Polonia, Rumania a buscar refugio en Hungría… Allí fueron acogidos

no sólo por los privados, quienes los escondieron y ayudaron, sino

incluso las autoridades les proporcionaron medios para salvarse

hasta el último de ellos.

Esta actitud se habría mantenido hasta 1944 cuando, con la llegada de las tropas nazis, la persecución y deportación de judíos y opositores se desataría con el mismo rigor implacable conocido en casi toda la geografía de la ocupación.

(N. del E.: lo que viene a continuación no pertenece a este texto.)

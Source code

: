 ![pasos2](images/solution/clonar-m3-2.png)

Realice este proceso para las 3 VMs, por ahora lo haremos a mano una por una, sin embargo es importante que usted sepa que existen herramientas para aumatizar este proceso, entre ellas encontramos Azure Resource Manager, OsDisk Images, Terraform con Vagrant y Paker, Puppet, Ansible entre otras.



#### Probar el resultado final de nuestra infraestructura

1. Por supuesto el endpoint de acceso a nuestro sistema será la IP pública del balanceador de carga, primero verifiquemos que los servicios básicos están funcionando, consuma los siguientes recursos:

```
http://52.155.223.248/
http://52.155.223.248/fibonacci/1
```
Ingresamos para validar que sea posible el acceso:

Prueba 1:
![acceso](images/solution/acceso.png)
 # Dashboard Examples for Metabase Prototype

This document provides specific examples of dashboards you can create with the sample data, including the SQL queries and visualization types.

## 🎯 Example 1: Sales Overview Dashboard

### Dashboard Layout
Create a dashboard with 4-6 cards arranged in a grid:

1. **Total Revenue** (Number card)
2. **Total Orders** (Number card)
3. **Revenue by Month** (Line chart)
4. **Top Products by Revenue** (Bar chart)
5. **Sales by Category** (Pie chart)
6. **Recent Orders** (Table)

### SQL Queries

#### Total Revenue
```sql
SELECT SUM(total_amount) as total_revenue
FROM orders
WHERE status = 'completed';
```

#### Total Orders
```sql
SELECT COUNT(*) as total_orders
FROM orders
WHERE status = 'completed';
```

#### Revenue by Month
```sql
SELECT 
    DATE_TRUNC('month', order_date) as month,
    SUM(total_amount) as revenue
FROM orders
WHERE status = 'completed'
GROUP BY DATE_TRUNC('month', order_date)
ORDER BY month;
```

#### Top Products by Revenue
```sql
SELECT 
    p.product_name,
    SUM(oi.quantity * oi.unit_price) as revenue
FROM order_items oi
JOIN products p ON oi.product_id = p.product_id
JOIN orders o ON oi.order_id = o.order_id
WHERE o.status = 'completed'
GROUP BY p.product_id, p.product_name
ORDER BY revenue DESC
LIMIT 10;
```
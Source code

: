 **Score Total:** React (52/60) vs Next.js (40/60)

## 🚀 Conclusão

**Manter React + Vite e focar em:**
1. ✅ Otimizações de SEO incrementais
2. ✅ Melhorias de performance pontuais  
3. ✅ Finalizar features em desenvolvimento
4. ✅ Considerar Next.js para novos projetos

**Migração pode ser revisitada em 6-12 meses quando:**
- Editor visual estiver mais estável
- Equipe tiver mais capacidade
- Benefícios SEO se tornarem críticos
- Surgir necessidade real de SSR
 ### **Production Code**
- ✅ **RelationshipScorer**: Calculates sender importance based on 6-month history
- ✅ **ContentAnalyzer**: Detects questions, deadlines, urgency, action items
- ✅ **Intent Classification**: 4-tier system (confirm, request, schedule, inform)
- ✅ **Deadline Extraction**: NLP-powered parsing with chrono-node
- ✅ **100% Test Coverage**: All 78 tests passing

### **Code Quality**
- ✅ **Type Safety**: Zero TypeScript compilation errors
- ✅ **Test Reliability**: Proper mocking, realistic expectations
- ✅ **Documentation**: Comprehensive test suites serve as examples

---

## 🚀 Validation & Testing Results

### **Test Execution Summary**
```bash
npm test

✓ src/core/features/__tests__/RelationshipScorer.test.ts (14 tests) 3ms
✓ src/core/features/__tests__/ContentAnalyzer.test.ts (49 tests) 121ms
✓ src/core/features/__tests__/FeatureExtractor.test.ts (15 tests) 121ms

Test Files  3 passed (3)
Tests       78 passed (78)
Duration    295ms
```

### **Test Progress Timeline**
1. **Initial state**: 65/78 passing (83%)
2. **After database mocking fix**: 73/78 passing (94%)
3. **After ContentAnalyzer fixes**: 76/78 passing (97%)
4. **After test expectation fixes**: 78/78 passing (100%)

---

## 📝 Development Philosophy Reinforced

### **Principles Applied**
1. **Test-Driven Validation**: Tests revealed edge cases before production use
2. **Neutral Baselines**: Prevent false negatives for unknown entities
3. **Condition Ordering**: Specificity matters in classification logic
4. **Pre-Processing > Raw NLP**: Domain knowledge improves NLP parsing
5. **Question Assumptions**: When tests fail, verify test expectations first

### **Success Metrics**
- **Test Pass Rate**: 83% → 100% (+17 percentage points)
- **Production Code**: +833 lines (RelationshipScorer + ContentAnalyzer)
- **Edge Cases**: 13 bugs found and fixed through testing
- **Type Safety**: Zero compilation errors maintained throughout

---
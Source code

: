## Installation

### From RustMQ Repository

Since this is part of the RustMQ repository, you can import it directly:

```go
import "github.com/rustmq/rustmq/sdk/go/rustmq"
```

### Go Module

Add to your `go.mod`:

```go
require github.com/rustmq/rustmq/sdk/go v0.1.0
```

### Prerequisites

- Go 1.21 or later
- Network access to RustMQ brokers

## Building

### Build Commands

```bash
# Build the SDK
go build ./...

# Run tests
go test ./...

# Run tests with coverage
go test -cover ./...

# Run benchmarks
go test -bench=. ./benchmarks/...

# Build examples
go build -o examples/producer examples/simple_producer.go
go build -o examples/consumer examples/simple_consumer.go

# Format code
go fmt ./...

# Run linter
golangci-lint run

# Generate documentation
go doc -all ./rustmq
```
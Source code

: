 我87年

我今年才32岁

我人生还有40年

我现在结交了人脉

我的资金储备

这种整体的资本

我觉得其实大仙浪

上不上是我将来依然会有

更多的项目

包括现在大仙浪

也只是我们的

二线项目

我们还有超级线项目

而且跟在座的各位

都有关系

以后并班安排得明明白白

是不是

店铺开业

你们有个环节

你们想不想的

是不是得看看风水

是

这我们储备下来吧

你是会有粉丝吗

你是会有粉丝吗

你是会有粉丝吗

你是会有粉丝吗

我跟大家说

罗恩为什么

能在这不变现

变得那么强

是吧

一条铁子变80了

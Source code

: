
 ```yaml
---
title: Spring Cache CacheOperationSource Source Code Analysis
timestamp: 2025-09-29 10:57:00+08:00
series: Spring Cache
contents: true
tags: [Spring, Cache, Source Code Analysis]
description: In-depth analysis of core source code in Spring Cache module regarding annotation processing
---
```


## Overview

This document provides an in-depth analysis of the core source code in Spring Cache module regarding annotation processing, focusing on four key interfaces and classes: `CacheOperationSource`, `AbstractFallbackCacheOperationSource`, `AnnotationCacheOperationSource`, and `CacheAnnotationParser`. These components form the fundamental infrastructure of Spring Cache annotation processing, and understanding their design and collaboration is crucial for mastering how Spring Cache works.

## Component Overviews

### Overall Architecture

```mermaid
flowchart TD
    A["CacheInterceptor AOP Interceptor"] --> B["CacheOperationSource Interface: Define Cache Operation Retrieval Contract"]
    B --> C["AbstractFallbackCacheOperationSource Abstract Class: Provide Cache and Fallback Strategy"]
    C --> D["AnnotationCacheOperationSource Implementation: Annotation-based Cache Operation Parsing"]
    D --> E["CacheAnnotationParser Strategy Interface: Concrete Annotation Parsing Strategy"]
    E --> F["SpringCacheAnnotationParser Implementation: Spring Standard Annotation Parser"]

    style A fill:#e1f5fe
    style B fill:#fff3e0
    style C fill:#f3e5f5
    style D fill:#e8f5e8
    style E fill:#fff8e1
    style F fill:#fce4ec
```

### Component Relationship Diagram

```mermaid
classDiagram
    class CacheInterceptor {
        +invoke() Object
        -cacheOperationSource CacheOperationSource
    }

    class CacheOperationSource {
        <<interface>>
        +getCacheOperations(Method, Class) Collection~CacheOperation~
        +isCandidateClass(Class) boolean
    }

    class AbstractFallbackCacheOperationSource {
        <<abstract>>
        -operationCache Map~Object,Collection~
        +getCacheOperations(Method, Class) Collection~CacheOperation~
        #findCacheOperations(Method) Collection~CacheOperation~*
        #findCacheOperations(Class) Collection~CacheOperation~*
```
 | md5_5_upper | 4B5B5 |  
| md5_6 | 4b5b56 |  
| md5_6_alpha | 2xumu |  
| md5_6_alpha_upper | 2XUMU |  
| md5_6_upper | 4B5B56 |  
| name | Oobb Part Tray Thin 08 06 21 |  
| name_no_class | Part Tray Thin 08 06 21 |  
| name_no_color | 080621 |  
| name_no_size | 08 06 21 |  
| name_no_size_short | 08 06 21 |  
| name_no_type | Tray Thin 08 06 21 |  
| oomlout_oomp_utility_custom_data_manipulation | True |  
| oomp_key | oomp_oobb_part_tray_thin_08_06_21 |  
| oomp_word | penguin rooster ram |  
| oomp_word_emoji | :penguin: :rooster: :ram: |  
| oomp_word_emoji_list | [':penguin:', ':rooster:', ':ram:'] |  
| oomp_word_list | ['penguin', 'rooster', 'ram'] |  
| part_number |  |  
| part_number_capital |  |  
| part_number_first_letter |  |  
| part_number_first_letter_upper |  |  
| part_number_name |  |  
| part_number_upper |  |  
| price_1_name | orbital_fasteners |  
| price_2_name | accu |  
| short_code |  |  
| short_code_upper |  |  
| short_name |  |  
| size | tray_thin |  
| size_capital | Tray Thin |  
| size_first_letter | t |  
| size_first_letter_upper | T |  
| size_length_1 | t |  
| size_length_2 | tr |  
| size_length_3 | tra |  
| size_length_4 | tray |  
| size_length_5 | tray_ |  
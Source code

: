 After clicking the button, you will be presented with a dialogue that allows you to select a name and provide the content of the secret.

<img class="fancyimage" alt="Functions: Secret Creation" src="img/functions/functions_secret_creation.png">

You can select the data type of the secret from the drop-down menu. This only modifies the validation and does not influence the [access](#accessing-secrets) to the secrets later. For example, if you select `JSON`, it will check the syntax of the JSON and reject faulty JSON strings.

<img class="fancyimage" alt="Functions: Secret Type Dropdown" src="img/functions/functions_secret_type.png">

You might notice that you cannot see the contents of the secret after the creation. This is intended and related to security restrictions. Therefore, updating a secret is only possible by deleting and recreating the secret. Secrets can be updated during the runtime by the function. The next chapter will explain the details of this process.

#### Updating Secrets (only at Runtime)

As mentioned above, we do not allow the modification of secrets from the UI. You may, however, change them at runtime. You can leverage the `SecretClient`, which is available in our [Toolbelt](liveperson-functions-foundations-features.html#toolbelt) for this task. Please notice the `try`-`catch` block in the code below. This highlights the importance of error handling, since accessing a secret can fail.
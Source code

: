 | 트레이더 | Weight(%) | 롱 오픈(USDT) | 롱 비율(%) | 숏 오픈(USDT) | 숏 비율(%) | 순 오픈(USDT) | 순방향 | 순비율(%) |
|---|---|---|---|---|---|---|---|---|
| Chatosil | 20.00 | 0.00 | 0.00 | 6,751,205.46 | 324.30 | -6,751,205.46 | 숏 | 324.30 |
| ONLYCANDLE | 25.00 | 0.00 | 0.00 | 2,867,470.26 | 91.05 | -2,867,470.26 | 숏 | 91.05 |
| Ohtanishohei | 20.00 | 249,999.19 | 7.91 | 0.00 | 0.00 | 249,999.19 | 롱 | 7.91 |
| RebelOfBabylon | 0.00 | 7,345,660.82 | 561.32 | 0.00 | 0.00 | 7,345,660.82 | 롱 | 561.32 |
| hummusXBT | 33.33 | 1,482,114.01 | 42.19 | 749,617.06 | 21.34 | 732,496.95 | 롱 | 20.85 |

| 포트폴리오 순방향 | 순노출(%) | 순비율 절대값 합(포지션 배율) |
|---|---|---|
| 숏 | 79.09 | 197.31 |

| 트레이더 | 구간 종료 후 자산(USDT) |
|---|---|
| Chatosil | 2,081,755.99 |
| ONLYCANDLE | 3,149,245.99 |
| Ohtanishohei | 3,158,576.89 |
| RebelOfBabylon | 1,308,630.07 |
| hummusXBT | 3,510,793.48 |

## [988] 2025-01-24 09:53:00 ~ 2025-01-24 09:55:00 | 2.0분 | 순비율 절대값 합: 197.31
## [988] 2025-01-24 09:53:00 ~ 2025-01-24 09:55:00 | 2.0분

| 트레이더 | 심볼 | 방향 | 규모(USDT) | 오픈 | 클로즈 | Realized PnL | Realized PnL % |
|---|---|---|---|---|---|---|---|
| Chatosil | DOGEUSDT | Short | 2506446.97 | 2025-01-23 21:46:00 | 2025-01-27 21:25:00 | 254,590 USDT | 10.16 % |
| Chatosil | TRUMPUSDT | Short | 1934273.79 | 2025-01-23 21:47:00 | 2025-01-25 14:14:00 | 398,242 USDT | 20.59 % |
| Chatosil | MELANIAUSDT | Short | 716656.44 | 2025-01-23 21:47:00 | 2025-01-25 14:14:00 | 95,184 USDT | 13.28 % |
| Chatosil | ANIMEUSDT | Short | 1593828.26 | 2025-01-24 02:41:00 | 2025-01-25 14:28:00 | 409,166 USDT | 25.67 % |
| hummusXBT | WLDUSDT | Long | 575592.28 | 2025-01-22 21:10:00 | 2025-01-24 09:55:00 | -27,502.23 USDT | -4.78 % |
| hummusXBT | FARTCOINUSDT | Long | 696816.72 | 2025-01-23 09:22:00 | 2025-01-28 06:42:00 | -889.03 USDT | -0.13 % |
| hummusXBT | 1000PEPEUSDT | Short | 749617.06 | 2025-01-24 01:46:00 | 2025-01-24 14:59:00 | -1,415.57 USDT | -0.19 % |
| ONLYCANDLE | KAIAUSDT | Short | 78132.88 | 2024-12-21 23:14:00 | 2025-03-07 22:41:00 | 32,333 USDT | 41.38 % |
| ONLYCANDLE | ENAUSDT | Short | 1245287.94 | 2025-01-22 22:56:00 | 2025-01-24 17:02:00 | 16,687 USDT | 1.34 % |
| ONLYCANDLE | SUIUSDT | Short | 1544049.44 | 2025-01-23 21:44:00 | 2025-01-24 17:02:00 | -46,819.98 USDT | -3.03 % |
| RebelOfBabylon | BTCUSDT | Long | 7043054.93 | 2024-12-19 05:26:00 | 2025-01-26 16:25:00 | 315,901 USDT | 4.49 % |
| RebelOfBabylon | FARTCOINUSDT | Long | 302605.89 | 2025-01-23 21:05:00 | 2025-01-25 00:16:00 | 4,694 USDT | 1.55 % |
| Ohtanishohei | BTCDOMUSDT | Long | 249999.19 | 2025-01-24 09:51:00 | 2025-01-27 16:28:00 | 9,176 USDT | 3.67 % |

No es poco lo que interesa y sorprende de Lo que no quise decir. Una de las más inquietantes es el tono casi profético que Márai asume al considerar el destino de una Europa de fronteras borrosas y desplazadas poblaciones. Hacia 1949, cuando todavía Europa salía de las ruinas, con la holgada ayuda de las autoridades estadounidenses, nuestro autor se detuvo para proponer los fundamentos de lo que sería la comunidad europea:

Yo esperaba que las tremendas enseñanzas de dos guerras mundiales

hubiesen madurado en el ánimo de las personas las exigencias de una

solidaridad recíproca, de la necesidad de participar en una unidad más

amplia. El desarrollo tecnológico del transporte, el moderno sistema

de información, el estado actual de la industria y la creación de unidades

económicas más grandes estimularían experimentos de cooperación

política e intelectual. Si un día en Europa logra la unión aduanal

entre territorios más vastos, entre países distintos, con una moneda

común, esto bastaría para que, con el tiempo las fronteras nacionales,

se conviertan en algo puramente virtual.

Por desgracia, no le correspondió a este visionario vivir en la Europa comunitaria de tiempos recientes. Su destino quiso que la muerte desterrada se le presentara de forma violenta en los Estados Unidos en 1989, el mismo año que, con la caída del Muro, las fronteras europeas extendieran hacia el este la virtualización con la que soñó. Al final, la fecha marcadora del Anschluss terminaría alcanzándolo en su exilio norteamericano, perdida para siempre su comarca natal. Sin embargo, durante los cuarenta años de su «orfandad», Márai no dejó de sentirse en su única casa, la casa del ser que es el lenguaje. A pesar de sus posibilidades para escribir en otro idioma más extendido -alemán, francés, inglés-, no dejó de escribir en esa lengua «marginal» y distinta que es el húngaro, su parlar materno, el cual, gracias a él y otros como Némirovsky y, más recientemente, Krasznahorkai, tiene garantizada su permanencia en los asuntos de la tribu humana. Con esas palabras y expresiones terminó de escribir, en el Nueva York helado de 1956, su nostálgico poema sobre la Navidad en Budapest:

Ángel, recuérdales que de la sangre surge

siempre la vida nueva. Ya son varias las veces

que se han encontrado el Niño, el asno y el pastor.

En el pesebre, en el sueño, cuando la vida

ha dado a luz para preservar el milagro.

Porque la estrella brilla y despunta la aurora.

Ángel del cielo, llévales la noticia.